Hong Kong est actuellement confronté à une crise politique historique. Un million de personnes sont venues manifester dans les rues de l’ancienne colonie britannique le 9 juin, puis le nombre de manifestants n’a cessé de croître pour atteindre près de deux millions de protestataires le 16 juin selon les organisateurs. Ainsi, plus du quart de la population est venu faire savoir son mécontentement face au projet de loi établi par Carrie Lam, la cheffe de l’exécutif de Hong Kong, ainsi que la démission de celle-ci.

Les raisons de ce déchaînement virulent ? Un projet de loi visant à autoriser les extraditions vers la Chine continentale. Pour rappel, l’extradition est une procédure juridique qui consiste pour un Etat à livrer à un autre Etat une personne poursuivie ou condamnée par la justice de ce dernier Etat. Cette loi est un accord d’extradition avec Taïwan. 

Cependant, l’île de Taïwan étant un territoire sur lequel Pékin revendique son autorité, cet accord se fait avec la Chine par la même occasion. C’est la cheffe de l’exécutif de Hong Kong, Carrie Lam, qui est à l’origine de ce texte de loi qui fut présenté la première fois en février dernier.

Elle explique que la raison qui a motivé sa volonté d’imposer cette loi à la ville est un fait divers, qui a profondément choqué le pays en 2018. Il s’agit du meurtre de la jeune hongkongaise Poon Hiu-wing par son petit ami taiwanais. Ce prétexte est stratégique et permet à Carrie Lam de justifier et légitimer l’établissement d’une telle loi.

Le projet de loi a provoqué des manifestations géantes dans l’ancienne colonie britannique, plongée dans l’une de ses pires crises politiques où les appels à la démission de Carrie Lam sont nombreux.

Selon ses opposants, le projet de loi placerait la population à la merci du système judiciaire de Chine continentale, opaque et sous influence du Parti communiste.
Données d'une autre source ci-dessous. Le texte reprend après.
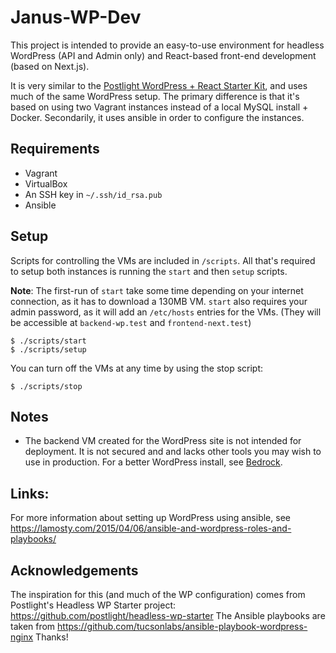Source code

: # Janus-WP-Dev

This project is intended to provide an easy-to-use environment for headless WordPress (API and Admin only) and React-based front-end development (based on Next.js).

It is very similar to the [Postlight WordPress + React Starter Kit](https://github.com/postlight/headless-wp-starter), and uses much of the same WordPress setup. The primary difference is that it's based on using two Vagrant instances instead of a local MySQL install + Docker. Secondarily, it uses ansible in order to configure the instances.

## Requirements

* Vagrant
* VirtualBox
* An SSH key in `~/.ssh/id_rsa.pub`
* Ansible

## Setup

Scripts for controlling the VMs are included in `/scripts`. All that's required to setup both instances is running the `start` and then `setup` scripts.

**Note**: The first-run of `start` take some time depending on your internet connection, as it has to download a 130MB VM. `start` also requires your admin password, as it will add an `/etc/hosts` entries for the VMs. (They will be accessible at `backend-wp.test` and `frontend-next.test`)


```
$ ./scripts/start
$ ./scripts/setup
```

You can turn off the VMs at any time by using the stop script:

```
$ ./scripts/stop
```

## Notes

* The backend VM created for the WordPress site is not intended for deployment. It is not secured and and lacks other tools you may wish to use in production. For a better WordPress install, see [Bedrock](https://github.com/roots/bedrock).


## Links:

For more information about setting up WordPress using ansible, see https://lamosty.com/2015/04/06/ansible-and-wordpress-roles-and-playbooks/

## Acknowledgements
The inspiration for this (and much of the WP configuration) comes from Postlight's Headless WP Starter project: https://github.com/postlight/headless-wp-starter
The Ansible playbooks are taken from https://github.com/tucsonlabs/ansible-playbook-wordpress-nginx
Thanks!
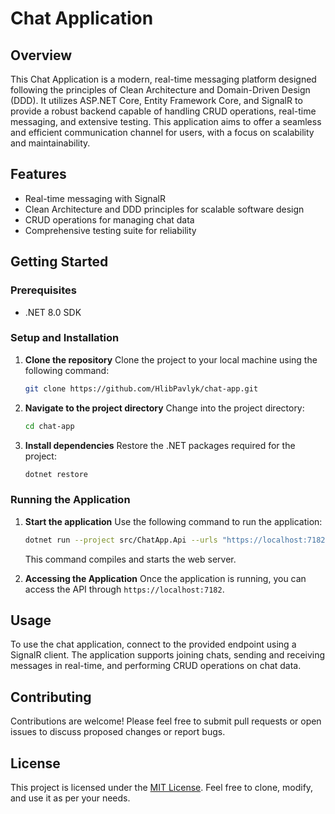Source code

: # Chat Application

## Overview
This Chat Application is a modern, real-time messaging platform designed following the principles of Clean Architecture and Domain-Driven Design (DDD). It utilizes ASP.NET Core, Entity Framework Core, and SignalR to provide a robust backend capable of handling CRUD operations, real-time messaging, and extensive testing. This application aims to offer a seamless and efficient communication channel for users, with a focus on scalability and maintainability.

## Features
- Real-time messaging with SignalR
- Clean Architecture and DDD principles for scalable software design
- CRUD operations for managing chat data
- Comprehensive testing suite for reliability

## Getting Started

### Prerequisites
- .NET 8.0 SDK

### Setup and Installation

1. **Clone the repository**
   Clone the project to your local machine using the following command:
   ```bash
   git clone https://github.com/HlibPavlyk/chat-app.git
   ```

2. **Navigate to the project directory**
   Change into the project directory:
   ```bash
   cd chat-app
   ```

3. **Install dependencies**
   Restore the .NET packages required for the project:
   ```bash
   dotnet restore
   ```

### Running the Application

1. **Start the application**
   Use the following command to run the application:
   ```bash
   dotnet run --project src/ChatApp.Api --urls "https://localhost:7182"
   ```
   This command compiles and starts the web server.

2. **Accessing the Application**
   Once the application is running, you can access the API through `https://localhost:7182`.

## Usage
To use the chat application, connect to the provided endpoint using a SignalR client. The application supports joining chats, sending and receiving messages in real-time, and performing CRUD operations on chat data.

## Contributing
Contributions are welcome! Please feel free to submit pull requests or open issues to discuss proposed changes or report bugs.

## License
This project is licensed under the [MIT License](LICENSE). Feel free to clone, modify, and use it as per your needs.
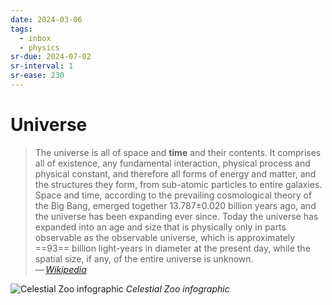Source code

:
 ```yaml
---
date: 2024-03-06
tags:
  - inbox
  - physics
sr-due: 2024-07-02
sr-interval: 1
sr-ease: 230
---
```


# Universe

> The universe is all of space and **time** and their contents. It comprises all
> of existence, any fundamental interaction, physical process and physical
> constant, and therefore all forms of energy and matter, and the structures
> they form, from sub-atomic particles to entire galaxies. Space and time,
> according to the prevailing cosmological theory of the Big Bang, emerged
> together 13.787±0.020 billion years ago, and the universe has been expanding
> ever since. Today the universe has expanded into an age and size that is
> physically only in parts observable as the observable universe, which is
> approximately ==93== billion light-years in diameter at the present day, while
> the spatial size, if any, of the entire universe is unknown.\
> — <cite>[Wikipedia](https://en.wikipedia.org/wiki/Universe)</cite>

![Celestial Zoo infographic](img/The_Celestial_Zoo_infographic_wikimedia.webp)
_Celestial Zoo infographic_
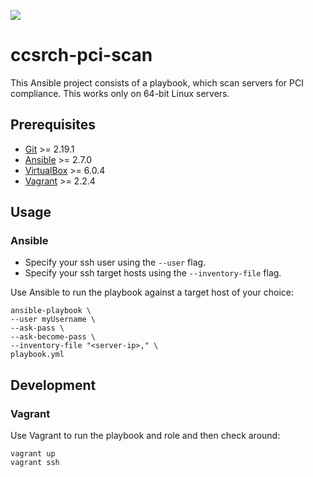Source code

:![](https://github.com/acodefella/ansible-security-ccsrch-pci-scan/workflows/CI/badge.svg)

# ccsrch-pci-scan
This Ansible project consists of a playbook, which scan servers for PCI compliance. This works only on 64-bit Linux servers.


## Prerequisites
* [Git](https://git-scm.com/) >= 2.19.1
* [Ansible](https://www.ansible.com/) >= 2.7.0
* [VirtualBox](https://www.virtualbox.org/) >= 6.0.4
* [Vagrant](https://www.vagrantup.com/) >= 2.2.4

## Usage
### Ansible
* Specify your ssh user using the `--user` flag.
* Specify your ssh target hosts using the `--inventory-file` flag.

Use Ansible to run the playbook against a target host of your choice:
```
ansible-playbook \
--user myUsername \
--ask-pass \
--ask-become-pass \
--inventory-file "<server-ip>," \
playbook.yml
```

## Development
### Vagrant
Use Vagrant to run the playbook and role and then check around:
```
vagrant up
vagrant ssh
```
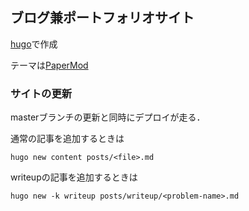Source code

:## ブログ兼ポートフォリオサイト
[hugo](https://gohugo.io/)で作成

テーマは[PaperMod](https://github.com/adityatelange/hugo-PaperMod)

### サイトの更新
masterブランチの更新と同時にデプロイが走る．

通常の記事を追加するときは
```
hugo new content posts/<file>.md
```

writeupの記事を追加するときは
```
hugo new -k writeup posts/writeup/<problem-name>.md
```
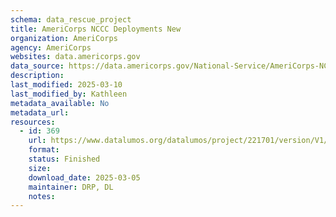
 ```yaml
---
schema: data_rescue_project 
title: AmeriCorps NCCC Deployments New
organization: AmeriCorps
agency: AmeriCorps
websites: data.americorps.gov
data_source: https://data.americorps.gov/National-Service/AmeriCorps-NCCC-Deployments-New/yie5-ur4v/about_data
description: 
last_modified: 2025-03-10
last_modified_by: Kathleen
metadata_available: No
metadata_url: 
resources:
  - id: 369
    url: https://www.datalumos.org/datalumos/project/221701/version/V1/view
    format: 
    status: Finished
    size: 
    download_date: 2025-03-05
    maintainer: DRP, DL
    notes: 
---
```

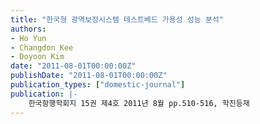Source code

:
 ```yaml
---
title: "한국형 광역보정시스템 테스트베드 가용성 성능 분석"
authors:
- Ho Yun
- Changdon Kee
- Doyoon Kim
date: "2011-08-01T00:00:00Z"
publishDate: "2011-08-01T00:00:00Z"
publication_types: ["domestic-journal"]
publication: |-
    한국항행학회지 15권 제4호 2011년 8월 pp.510-516, 학진등재
---
```

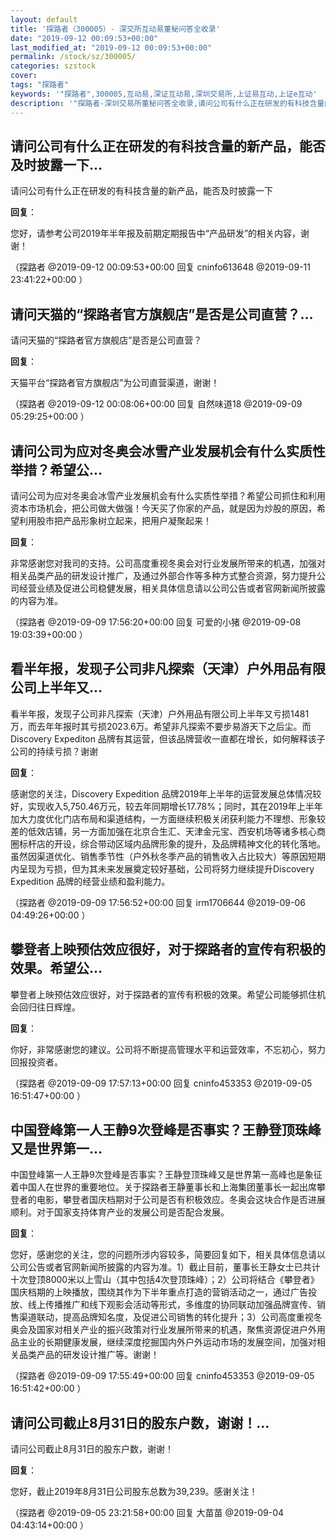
 ```yaml
---
layout: default
title: '探路者（300005）- 深交所互动易董秘问答全收录'
date: "2019-09-12 00:09:53+00:00"
last_modified_at: "2019-09-12 00:09:53+00:00"
permalink: /stock/sz/300005/
categories: szstock
cover: 
tags: "探路者"
keywords: '"探路者",300005,互动易,深证互动易,深圳交易所,上证易互动,上证e互动'
description: '"探路者-深圳交易所董秘问答全收录,请问公司有什么正在研发的有科技含量的新产品，能否及时披露一下"'
---
```


## 请问公司有什么正在研发的有科技含量的新产品，能否及时披露一下...

请问公司有什么正在研发的有科技含量的新产品，能否及时披露一下

**回复**：

您好，请参考公司2019年半年报及前期定期报告中“产品研发”的相关内容，谢谢！ 

（探路者  @2019-09-12 00:09:53+00:00 回复 cninfo613648  @2019-09-11 23:41:22+00:00 ）

## 请问天猫的“探路者官方旗舰店”是否是公司直营？...

请问天猫的“探路者官方旗舰店”是否是公司直营？

**回复**：

天猫平台“探路者官方旗舰店”为公司直营渠道，谢谢！ 

（探路者  @2019-09-12 00:08:06+00:00 回复 自然味道18  @2019-09-09 05:29:25+00:00 ）

## 请问公司为应对冬奥会冰雪产业发展机会有什么实质性举措？希望公...

请问公司为应对冬奥会冰雪产业发展机会有什么实质性举措？希望公司抓住和利用资本市场机会，把公司做大做强！今天买了你家的产品，就是因为炒股的原因，希望利用股市把产品形象树立起来，把用户凝聚起来！

**回复**：

非常感谢您对我司的支持。公司高度重视冬奥会对行业发展所带来的机遇，加强对相关品类产品的研发设计推广，及通过外部合作等多种方式整合资源，努力提升公司经营业绩及促进公司稳健发展，相关具体信息请以公司公告或者官网新闻所披露的内容为准。 

（探路者  @2019-09-09 17:56:20+00:00 回复 可爱的小猪  @2019-09-08 19:03:39+00:00 ）

## 看半年报，发现子公司非凡探索（天津）户外用品有限公司上半年又...

看半年报，发现子公司非凡探索（天津）户外用品有限公司上半年又亏损1481万，而去年年报时其亏损2023.6万。希望非凡探索不要步易游天下之后尘。而Discovery Expediton 品牌有其运营，但该品牌营收一直都在增长，如何解释该子公司的持续亏损？谢谢

**回复**：

感谢您的关注，Discovery Expedition 品牌2019年上半年的运营发展总体情况较好，实现收入5,750.46万元，较去年同期增长17.78%；同时，其在2019年上半年加大力度优化门店布局和渠道结构，一方面继续积极关闭获利能力不理想、形象较差的低效店铺，另一方面加强在北京合生汇、天津金元宝、西安机场等诸多核心商圈标杆店的开设，综合带动区域内品牌形象的提升，及品牌精神文化的转化落地。虽然因渠道优化、销售季节性（户外秋冬季产品的销售收入占比较大）等原因短期内呈现为亏损，但为其未来发展奠定较好基础，公司将努力继续提升Discovery Expedition 品牌的经营业绩和盈利能力。 

（探路者  @2019-09-09 17:56:52+00:00 回复 irm1706644  @2019-09-06 04:49:26+00:00 ）

## 攀登者上映预估效应很好，对于探路者的宣传有积极的效果。希望公...

攀登者上映预估效应很好，对于探路者的宣传有积极的效果。希望公司能够抓住机会回归往日辉煌。

**回复**：

你好，非常感谢您的建议。公司将不断提高管理水平和运营效率，不忘初心，努力回报投资者。 

（探路者  @2019-09-09 17:57:13+00:00 回复 cninfo453353  @2019-09-05 16:51:47+00:00 ）

## 中国登峰第一人王静9次登峰是否事实？王静登顶珠峰又是世界第一...

中国登峰第一人王静9次登峰是否事实？王静登顶珠峰又是世界第一高峰也是象征着中国人在世界的重要地位。关于探路者王静董事长和上海集团董事长一起出席攀登者的电影，攀登者国庆档期对于公司是否有积极效应。冬奥会这块合作是否进展顺利。对于国家支持体育产业的发展公司是否配合发展。

**回复**：

您好，感谢您的关注，您的问题所涉内容较多，简要回复如下，相关具体信息请以公司公告或者官网新闻所披露的内容为准。1）截止目前，董事长王静女士已共计十次登顶8000米以上雪山（其中包括4次登顶珠峰）；2）公司将结合《攀登者》国庆档期的上映播放，围绕其作为下半年重点打造的营销活动之一，通过广告投放、线上传播推广和线下观影会活动等形式，多维度的协同联动加强品牌宣传、销售渠道联动，提高品牌知名度，及促进公司销售的转化提升；3）公司高度重视冬奥会及国家对相关产业的振兴政策对行业发展所带来的机遇，聚焦资源促进户外用品主业的长期健康发展，继续深度挖掘国内外户外运动市场的发展空间，加强对相关品类产品的研发设计推广等。谢谢！ 

（探路者  @2019-09-09 17:55:49+00:00 回复 cninfo453353  @2019-09-05 16:51:42+00:00 ）

## 请问公司截止8月31日的股东户数，谢谢！...

请问公司截止8月31日的股东户数，谢谢！

**回复**：

您好，截止2019年8月31日公司股东总数为39,239。感谢关注！ 

（探路者  @2019-09-05 23:21:58+00:00 回复 大苗苗  @2019-09-04 04:43:14+00:00 ）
Les milieux d’affaires craignent en outre que la réforme nuise à l’image de Hong Kong à l’étranger, et à l’attractivité de la place financière.

Devant la pression de la rue, la cheffe de l’exécutif pro-Pékin a suspendu ce projet le 15 juin, mais les contestataires réclament sa démission ainsi que le retrait définitif du projet de loi. Elle a présenté le 18 juin ses « plus sincères excuses » pour la crise provoquée. « Je dois assumer personnellement la plus grande part de responsabilité » pour ce qui « a conduit à des controverses, des différends et de l’inquiétude dans la société », a-t-elle déclaré lors d’une conférence de presse.

En plus d’atteindre considérablement la réputation de Carrie Lam, la suspension du projet de loi hongkongais sur l’extradition met à mal la réputation du président chinois Xi Jinping. Cette crise témoigne en effet des limites d’un président qui est souvent présenté comme tout-puissant. C’est le premier échec politique majeur du maître de Pékin depuis son accession au pouvoir en 2012. Son silence sur cette question apparaît d’autant plus étonnant. En effet, l’intense mouvement de protestation semble volontairement minimiser ou passer sous silence par les autorités chinoises. La principale conséquence pour Xi Jinping est que l’échec de faire adopter la loi sur l’extradition a écorné “ce portrait d’un dirigeant omnipotent qui s’était imposé à l’international”, affirme Mareike Ohlberg.

Ces évènements sont similaires aux mouvements de contestations récents qu’il y a eu un peu partout dans le monde, et notamment en France avec les gilets jaunes. Ces crises politiques et sociales de grande ampleur nous rappellent que la paix, la stabilité, l’harmonie ne tiennent qu’à un fil et qu’il faut donc sans cesse parvenir à communiquer et trouver des compromis pour apaiser les tensions et maintenir un climat de paix.